Records for this task:
________________________________________
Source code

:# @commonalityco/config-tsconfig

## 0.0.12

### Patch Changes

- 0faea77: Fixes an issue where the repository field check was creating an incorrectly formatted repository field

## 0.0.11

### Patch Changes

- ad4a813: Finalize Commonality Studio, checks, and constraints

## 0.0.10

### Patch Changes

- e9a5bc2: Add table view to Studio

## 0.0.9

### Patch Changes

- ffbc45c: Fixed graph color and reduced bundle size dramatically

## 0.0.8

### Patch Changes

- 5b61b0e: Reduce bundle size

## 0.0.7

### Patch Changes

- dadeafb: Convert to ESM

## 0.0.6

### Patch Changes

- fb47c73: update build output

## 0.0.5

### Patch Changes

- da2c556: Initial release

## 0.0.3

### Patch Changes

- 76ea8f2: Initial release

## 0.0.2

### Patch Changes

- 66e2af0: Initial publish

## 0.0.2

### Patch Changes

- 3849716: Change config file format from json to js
________________________________________
Task: Within the entries above, some lines may contain "bundle". Report how many, and nothing else.

Solution below: 2